Thirdly, Arthur just doesn’t spend a lot of time with her. He consistently puts the kingdom’s needs ahead of hers–which, sure, he probably needs to do as king, and I can get frustrated with leaders who put either themselves or their one true luv ahead of their actual duties. But at the point where Guinevere!! gets kidnapped!! and Lancelot and Mordred take way, way more initiative to save her than Arthur ever did? Arthur, maybe it’s time to put your wife first every once in a while. Even if, in the end, you put your country first, your queen still matters, and I’ll thank you to act like it.
I’m fine with heroines who try to fit in with society’s expectations and who are more willing to try to work within the patriarchy rather than against it. But it’s just kind of frustrating to have a book all about celebrating women and fighting the patriarchy, and then the heroine goes along with the patriarchy hook, line, and sinker. She should have either gone with Mordred or made her own plans, and it’s the most frustrating thing in the world to me when she goes back to the man who consistently puts her last. I didn’t get why she would. It wasn’t as though she chose Arthur as the lesser of two evils (which would be a perfectly fair thing to do. Much as I like nature, wicked queens, and fairies, I’m not THAT delusional). She just continues to insist that Arthur is the best man in the world despite all evidence to the contrary, and I don’t understand why she would.
Also, Arthur is just kind of shady in general? Arthur is apparently ordering witch hunts? Guinevere does not question this for some reason. Guinevere does not question a lot of things throughout this story, and I’m left wanting to shake her a lot of times. More on that problem later, though. And also Arthur described Merlin as being a really great guy and then later Mordred tells Guinevere that Merlin assisted in the rape of Arthur’s mom?? I’m starting to be paranoid about everything Arthur Pendragon says and does, and I’m possibly starting to be more paranoid of Arthur than Mordred “Eco-terrorist” Pendragon??
Lancelot is really cool though–she’s a knight pretending to be a man, and she’s implied to be enby (she’s referred to with feminine pronouns so far, in case you were wondering).
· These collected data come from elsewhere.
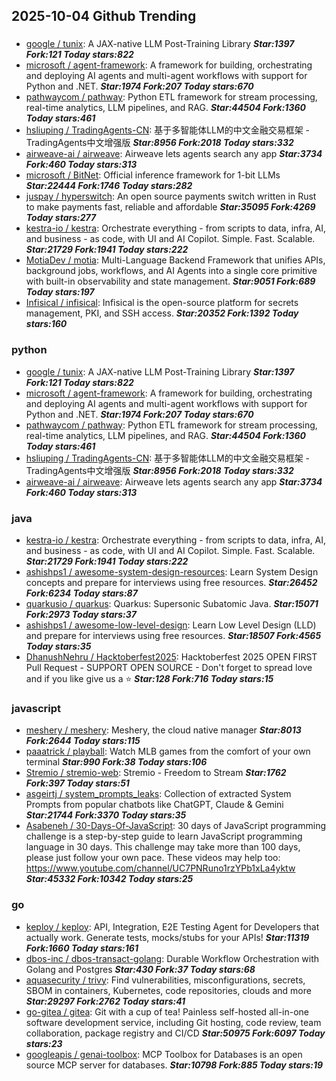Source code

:## 2025-10-04 Github Trending

### 
* [google / tunix](https://github.com/google/tunix): A JAX-native LLM Post-Training Library ***Star:1397 Fork:121 Today stars:822***
* [microsoft / agent-framework](https://github.com/microsoft/agent-framework): A framework for building, orchestrating and deploying AI agents and multi-agent workflows with support for Python and .NET. ***Star:1974 Fork:207 Today stars:670***
* [pathwaycom / pathway](https://github.com/pathwaycom/pathway): Python ETL framework for stream processing, real-time analytics, LLM pipelines, and RAG. ***Star:44504 Fork:1360 Today stars:461***
* [hsliuping / TradingAgents-CN](https://github.com/hsliuping/TradingAgents-CN): 基于多智能体LLM的中文金融交易框架 - TradingAgents中文增强版 ***Star:8956 Fork:2018 Today stars:332***
* [airweave-ai / airweave](https://github.com/airweave-ai/airweave): Airweave lets agents search any app ***Star:3734 Fork:460 Today stars:313***
* [microsoft / BitNet](https://github.com/microsoft/BitNet): Official inference framework for 1-bit LLMs ***Star:22444 Fork:1746 Today stars:282***
* [juspay / hyperswitch](https://github.com/juspay/hyperswitch): An open source payments switch written in Rust to make payments fast, reliable and affordable ***Star:35095 Fork:4269 Today stars:277***
* [kestra-io / kestra](https://github.com/kestra-io/kestra): Orchestrate everything - from scripts to data, infra, AI, and business - as code, with UI and AI Copilot. Simple. Fast. Scalable. ***Star:21729 Fork:1941 Today stars:222***
* [MotiaDev / motia](https://github.com/MotiaDev/motia): Multi-Language Backend Framework that unifies APIs, background jobs, workflows, and AI Agents into a single core primitive with built-in observability and state management. ***Star:9051 Fork:689 Today stars:197***
* [Infisical / infisical](https://github.com/Infisical/infisical): Infisical is the open-source platform for secrets management, PKI, and SSH access. ***Star:20352 Fork:1392 Today stars:160***

### python
* [google / tunix](https://github.com/google/tunix): A JAX-native LLM Post-Training Library ***Star:1397 Fork:121 Today stars:822***
* [microsoft / agent-framework](https://github.com/microsoft/agent-framework): A framework for building, orchestrating and deploying AI agents and multi-agent workflows with support for Python and .NET. ***Star:1974 Fork:207 Today stars:670***
* [pathwaycom / pathway](https://github.com/pathwaycom/pathway): Python ETL framework for stream processing, real-time analytics, LLM pipelines, and RAG. ***Star:44504 Fork:1360 Today stars:461***
* [hsliuping / TradingAgents-CN](https://github.com/hsliuping/TradingAgents-CN): 基于多智能体LLM的中文金融交易框架 - TradingAgents中文增强版 ***Star:8956 Fork:2018 Today stars:332***
* [airweave-ai / airweave](https://github.com/airweave-ai/airweave): Airweave lets agents search any app ***Star:3734 Fork:460 Today stars:313***

### java
* [kestra-io / kestra](https://github.com/kestra-io/kestra): Orchestrate everything - from scripts to data, infra, AI, and business - as code, with UI and AI Copilot. Simple. Fast. Scalable. ***Star:21729 Fork:1941 Today stars:222***
* [ashishps1 / awesome-system-design-resources](https://github.com/ashishps1/awesome-system-design-resources): Learn System Design concepts and prepare for interviews using free resources. ***Star:26452 Fork:6234 Today stars:87***
* [quarkusio / quarkus](https://github.com/quarkusio/quarkus): Quarkus: Supersonic Subatomic Java. ***Star:15071 Fork:2973 Today stars:37***
* [ashishps1 / awesome-low-level-design](https://github.com/ashishps1/awesome-low-level-design): Learn Low Level Design (LLD) and prepare for interviews using free resources. ***Star:18507 Fork:4565 Today stars:35***
* [DhanushNehru / Hacktoberfest2025](https://github.com/DhanushNehru/Hacktoberfest2025): Hacktoberfest 2025 OPEN FIRST Pull Request - SUPPORT OPEN SOURCE - Don't forget to spread love and if you like give us a ⭐️ ***Star:128 Fork:716 Today stars:15***

### javascript
* [meshery / meshery](https://github.com/meshery/meshery): Meshery, the cloud native manager ***Star:8013 Fork:2644 Today stars:115***
* [paaatrick / playball](https://github.com/paaatrick/playball): Watch MLB games from the comfort of your own terminal ***Star:990 Fork:38 Today stars:106***
* [Stremio / stremio-web](https://github.com/Stremio/stremio-web): Stremio - Freedom to Stream ***Star:1762 Fork:397 Today stars:51***
* [asgeirtj / system_prompts_leaks](https://github.com/asgeirtj/system_prompts_leaks): Collection of extracted System Prompts from popular chatbots like ChatGPT, Claude & Gemini ***Star:21744 Fork:3370 Today stars:35***
* [Asabeneh / 30-Days-Of-JavaScript](https://github.com/Asabeneh/30-Days-Of-JavaScript): 30 days of JavaScript programming challenge is a step-by-step guide to learn JavaScript programming language in 30 days. This challenge may take more than 100 days, please just follow your own pace. These videos may help too: https://www.youtube.com/channel/UC7PNRuno1rzYPb1xLa4yktw ***Star:45332 Fork:10342 Today stars:25***

### go
* [keploy / keploy](https://github.com/keploy/keploy): API, Integration, E2E Testing Agent for Developers that actually work. Generate tests, mocks/stubs for your APIs! ***Star:11319 Fork:1660 Today stars:161***
* [dbos-inc / dbos-transact-golang](https://github.com/dbos-inc/dbos-transact-golang): Durable Workflow Orchestration with Golang and Postgres ***Star:430 Fork:37 Today stars:68***
* [aquasecurity / trivy](https://github.com/aquasecurity/trivy): Find vulnerabilities, misconfigurations, secrets, SBOM in containers, Kubernetes, code repositories, clouds and more ***Star:29297 Fork:2762 Today stars:41***
* [go-gitea / gitea](https://github.com/go-gitea/gitea): Git with a cup of tea! Painless self-hosted all-in-one software development service, including Git hosting, code review, team collaboration, package registry and CI/CD ***Star:50975 Fork:6097 Today stars:23***
* [googleapis / genai-toolbox](https://github.com/googleapis/genai-toolbox): MCP Toolbox for Databases is an open source MCP server for databases. ***Star:10798 Fork:885 Today stars:19***
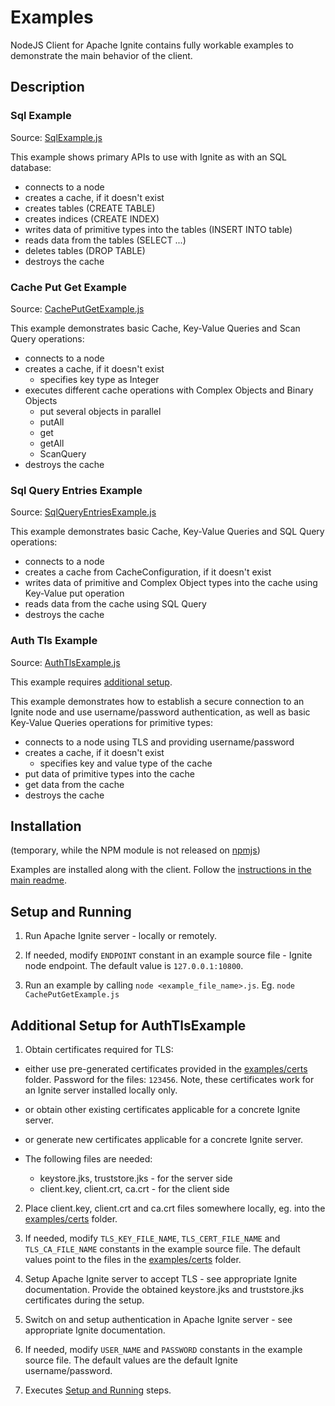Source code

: # Examples #

NodeJS Client for Apache Ignite contains fully workable examples to demonstrate the main behavior of the client.

## Description ##

### Sql Example ###

Source: [SqlExample.js](./SqlExample.js)

This example shows primary APIs to use with Ignite as with an SQL database:
- connects to a node
- creates a cache, if it doesn't exist
- creates tables (CREATE TABLE)
- creates indices (CREATE INDEX)
- writes data of primitive types into the tables (INSERT INTO table)
- reads data from the tables (SELECT ...)
- deletes tables (DROP TABLE)
- destroys the cache

### Cache Put Get Example ###

Source: [CachePutGetExample.js](./CachePutGetExample.js)

This example demonstrates basic Cache, Key-Value Queries and Scan Query operations:
- connects to a node
- creates a cache, if it doesn't exist
  - specifies key type as Integer
- executes different cache operations with Complex Objects and Binary Objects
  - put several objects in parallel
  - putAll
  - get
  - getAll
  - ScanQuery
- destroys the cache

### Sql Query Entries Example ###

Source: [SqlQueryEntriesExample.js](./SqlQueryEntriesExample.js)

This example demonstrates basic Cache, Key-Value Queries and SQL Query operations:
- connects to a node
- creates a cache from CacheConfiguration, if it doesn't exist
- writes data of primitive and Complex Object types into the cache using Key-Value put operation
- reads data from the cache using SQL Query
- destroys the cache

### Auth Tls Example ###

Source: [AuthTlsExample.js](./AuthTlsExample.js)

This example requires [additional setup](#additional-setup-for-authtlsexample).

This example demonstrates how to establish a secure connection to an Ignite node and use username/password authentication, as well as basic Key-Value Queries operations for primitive types:
- connects to a node using TLS and providing username/password
- creates a cache, if it doesn't exist
  - specifies key and value type of the cache
- put data of primitive types into the cache
- get data from the cache
- destroys the cache

## Installation ##

(temporary, while the NPM module is not released on [npmjs](https://www.npmjs.com))

Examples are installed along with the client.
Follow the [instructions in the main readme](../README.md#installation).

## Setup and Running ##

1. Run Apache Ignite server - locally or remotely.

2. If needed, modify `ENDPOINT` constant in an example source file - Ignite node endpoint. The default value is `127.0.0.1:10800`.

3. Run an example by calling `node <example_file_name>.js`. Eg. `node CachePutGetExample.js`

## Additional Setup for AuthTlsExample ##

1. Obtain certificates required for TLS:
  - either use pre-generated certificates provided in the [examples/certs](./certs) folder. Password for the files: `123456`. Note, these certificates work for an Ignite server installed locally only.
  - or obtain other existing certificates applicable for a concrete Ignite server.
  - or generate new certificates applicable for a concrete Ignite server.

  - The following files are needed:
    - keystore.jks, truststore.jks - for the server side
    - client.key, client.crt, ca.crt - for the client side

2. Place client.key, client.crt and ca.crt files somewhere locally, eg. into the [examples/certs](./certs) folder.

3. If needed, modify `TLS_KEY_FILE_NAME`, `TLS_CERT_FILE_NAME` and `TLS_CA_FILE_NAME` constants in the example source file. The default values point to the files in the [examples/certs](./certs) folder.

4. Setup Apache Ignite server to accept TLS - see appropriate Ignite documentation. Provide the obtained keystore.jks and truststore.jks certificates during the setup.

5. Switch on and setup authentication in Apache Ignite server - see appropriate Ignite documentation.

6. If needed, modify `USER_NAME` and `PASSWORD` constants in the example source file. The default values are the default Ignite username/password.

7. Executes [Setup and Running](#setup-and-running) steps.
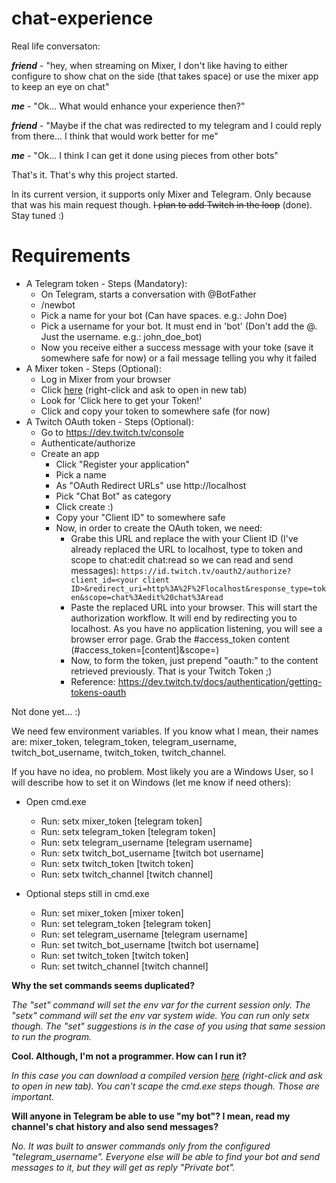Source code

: # chat-experience
Real life conversaton:

**_friend_** - "hey, when streaming on Mixer, I don't like having to either configure to show chat on the side (that takes space) or use the mixer app to keep an eye on chat"

**_me_** - "Ok... What would enhance your experience then?"

**_friend_** - "Maybe if the chat was redirected to my telegram and I could reply from there... I think that would work better for me"

**_me_** - "Ok... I think I can get it done using pieces from other bots"

That's it. That's why this project started.

In its current version, it supports only Mixer and Telegram. Only because that was his main request though. ~~I plan to add Twitch in the loop~~ (done). Stay tuned :)

# Requirements
- A Telegram token - Steps (Mandatory):
  - On Telegram, starts a conversation with @BotFather
  - /newbot
  - Pick a name for your bot (Can have spaces. e.g.: John Doe)
  - Pick a username for your bot. It must end in 'bot' (Don't add the @. Just the username. e.g.: john_doe_bot)
  - Now you receive either a success message with your toke (save it somewhere safe for now) or a fail message telling you why it failed
- A Mixer token - Steps (Optional):
  - Log in Mixer from your browser
  - Click [here](https://dev.mixer.com/guides/chat/chatbot) (right-click and ask to open in new tab)
  - Look for 'Click here to get your Token!'
  - Click and copy your token to somewhere safe (for now)
- A Twitch OAuth token - Steps (Optional):
  - Go to https://dev.twitch.tv/console
  - Authenticate/authorize
  - Create an app
    - Click "Register your application"
    - Pick a name
    - As "OAuth Redirect URLs" use http://localhost
    - Pick "Chat Bot" as category
    - Click create :)
    - Copy your "Client ID" to somewhere safe
    - Now, in order to create the OAuth token, we need:
      - Grabe this URL and replace the <your client ID> with your Client ID (I've already replaced the URL to localhost, type to token and scope to chat:edit chat:read so we can read and send messages): `https://id.twitch.tv/oauth2/authorize?client_id=<your client ID>&redirect_uri=http%3A%2F%2Flocalhost&response_type=token&scope=chat%3Aedit%20chat%3Aread`
      - Paste the replaced URL into your browser. This will start the authorization workflow. It will end by redirecting you to localhost. As you have no application listening, you will see a browser error page. Grab the #access_token content (#access_token=[content]&scope=)
      - Now, to form the token, just prepend "oauth:" to the content retrieved previously. That is your Twitch Token ;)
      - Reference: https://dev.twitch.tv/docs/authentication/getting-tokens-oauth
  
Not done yet... :)

We need few environment variables. If you know what I mean, their names are: mixer_token, telegram_token, telegram_username, twitch_bot_username, twitch_token, twitch_channel.

If you have no idea, no problem. Most likely you are a Windows User, so I will describe how to set it on Windows (let me know if need others):

- Open cmd.exe
  - Run: setx mixer_token [telegram token]
  - Run: setx telegram_token [telegram token]
  - Run: setx telegram_username [telegram username]
  - Run: setx twitch_bot_username [twitch bot username]
  - Run: setx twitch_token [twitch token]
  - Run: setx twitch_channel [twitch channel]

- Optional steps still in cmd.exe
  - Run: set mixer_token [mixer token]
  - Run: set telegram_token [telegram token]
  - Run: set telegram_username [telegram username]
  - Run: set twitch_bot_username [twitch bot username]
  - Run: set twitch_token [twitch token]
  - Run: set twitch_channel [twitch channel]

__Why the set commands seems duplicated?__

_The "set" command will set the env var for the current session only. The "setx" command will set the env var system wide. You can run only setx though. The "set" suggestions is in the case of you using that same session to run the program._

__Cool. Although, I'm not a programmer. How can I run it?__

_In this case you can download a compiled version [here](http://tiny.cc/d24bkz) (right-click and ask to open in new tab). You can't scape the cmd.exe steps though. Those are important._

__Will anyone in Telegram be able to use "my bot"? I mean, read my channel's chat history and also send messages?__

_No. It was built to answer commands only from the configured "telegram_username". Everyone else will be able to find your bot and send messages to it, but they will get as reply "Private bot"._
She and Guinevere have a really respectful relationship, and I do like them a lot, and I do ship them in their own way! It doesn’t have quite the chaotic appeal for me as Guinevere going full villainess, but I still like it!
I thought Brangien and Isolde’s relationship was really nice! Thus far, Brangien is not a stereotype or anything like that. We’ll see how it is when we actually see Isolde and Brangien together on-page, of course, but so far it’s really good! I love Brangien, and she’s my favorite character besides Mordred. I’ll admit I kind of brOTP ship Brangien and Mordred. I don’t want them to become a couple or anything like that, but I want them to become platonic partners in crime. Dindrane was also a really nice character. I don’t run into characters like her too often. I was a little weirded out that someone would rewrite Blanchefleur’s character into the harpy sister-in-law when, from all that I remember, she’s a perfectly nice character in the legends, but oh well. We didn’t see much of Blanchefleur on-page, so hopefully she gets some depth added in the next two books. I do like the focus on female friendships in this book. I will definitely say that. You can’t have a feminist book without female friendships!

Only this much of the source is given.